Well, IMHO kritisierst du hier genau das, was ich für zwei
unterschiedliche Sprachspiele halten würde (Wittgenstein soweit ich
weiß - ist nun wirklich nicht mein Fach). Und das kann ungeheure
Energien freisetzen. Ich habe auch schon Leute aus der Psychologie
beobachtet, wie die sich tierische aufregen konnten, weil sich
Computer-Leute erdreisteten das Wort Kommunikation zu verwenden. Und
solche Anhänger verschiedener Sprachspiele können auch ewig aneinander
vorbeireden - klar.

Wichtig wäre es m.E. sich nicht darüber aufzuregen, sondern darauf
hinzuweisen und nach Möglichkeit auf saubere Definitionen zu dringen,
damit die Beteiligten überhaupt wissen, worüber sie reden.

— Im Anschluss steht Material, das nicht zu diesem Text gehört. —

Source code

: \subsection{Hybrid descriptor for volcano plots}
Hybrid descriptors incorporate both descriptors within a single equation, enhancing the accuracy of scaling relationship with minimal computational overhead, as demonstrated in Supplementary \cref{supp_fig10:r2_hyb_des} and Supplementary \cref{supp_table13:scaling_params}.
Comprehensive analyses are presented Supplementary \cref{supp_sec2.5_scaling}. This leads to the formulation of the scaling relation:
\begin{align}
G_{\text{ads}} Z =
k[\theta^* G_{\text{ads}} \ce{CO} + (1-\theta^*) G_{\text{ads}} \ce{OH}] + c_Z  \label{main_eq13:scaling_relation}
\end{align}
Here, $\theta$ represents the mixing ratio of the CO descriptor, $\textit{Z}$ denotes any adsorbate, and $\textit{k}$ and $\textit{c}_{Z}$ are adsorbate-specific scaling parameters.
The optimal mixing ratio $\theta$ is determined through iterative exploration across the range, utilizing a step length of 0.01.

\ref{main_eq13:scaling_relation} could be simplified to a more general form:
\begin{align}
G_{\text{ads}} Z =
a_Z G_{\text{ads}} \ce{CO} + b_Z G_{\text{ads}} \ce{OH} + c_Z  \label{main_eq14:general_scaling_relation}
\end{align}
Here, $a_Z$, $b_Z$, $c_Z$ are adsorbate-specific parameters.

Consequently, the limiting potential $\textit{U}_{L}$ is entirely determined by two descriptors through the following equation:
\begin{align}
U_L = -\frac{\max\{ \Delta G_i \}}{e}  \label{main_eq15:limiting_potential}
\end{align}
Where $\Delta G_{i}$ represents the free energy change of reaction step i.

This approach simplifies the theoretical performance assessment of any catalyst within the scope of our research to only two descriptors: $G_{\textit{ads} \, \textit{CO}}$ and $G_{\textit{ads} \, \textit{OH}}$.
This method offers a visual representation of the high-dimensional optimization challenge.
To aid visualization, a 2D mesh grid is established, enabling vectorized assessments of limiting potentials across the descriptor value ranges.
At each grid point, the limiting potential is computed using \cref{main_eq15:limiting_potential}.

...well, weiter unten sagst du ganz ähnliches - ich versteh's
vielleicht einfach nicht.

Also: Die Annahme, dass der Mensch ein Individuum ist, die
Abstraktion also vom konkreten Menschen, die ist noch nicht
so alt, geschichtlich betrachet. Eigentlich ist dieses Denken
ein Produkt der Entstehung der bürgerlichen Welt. (...)

Das ist ja richtig beschrieben - aber doch kein Grund, heute
Wissenschaft nicht zu betreiben, nur weil diese vor 1000 Jahren
oder wieviel Jahrne nicht betrieben wurde?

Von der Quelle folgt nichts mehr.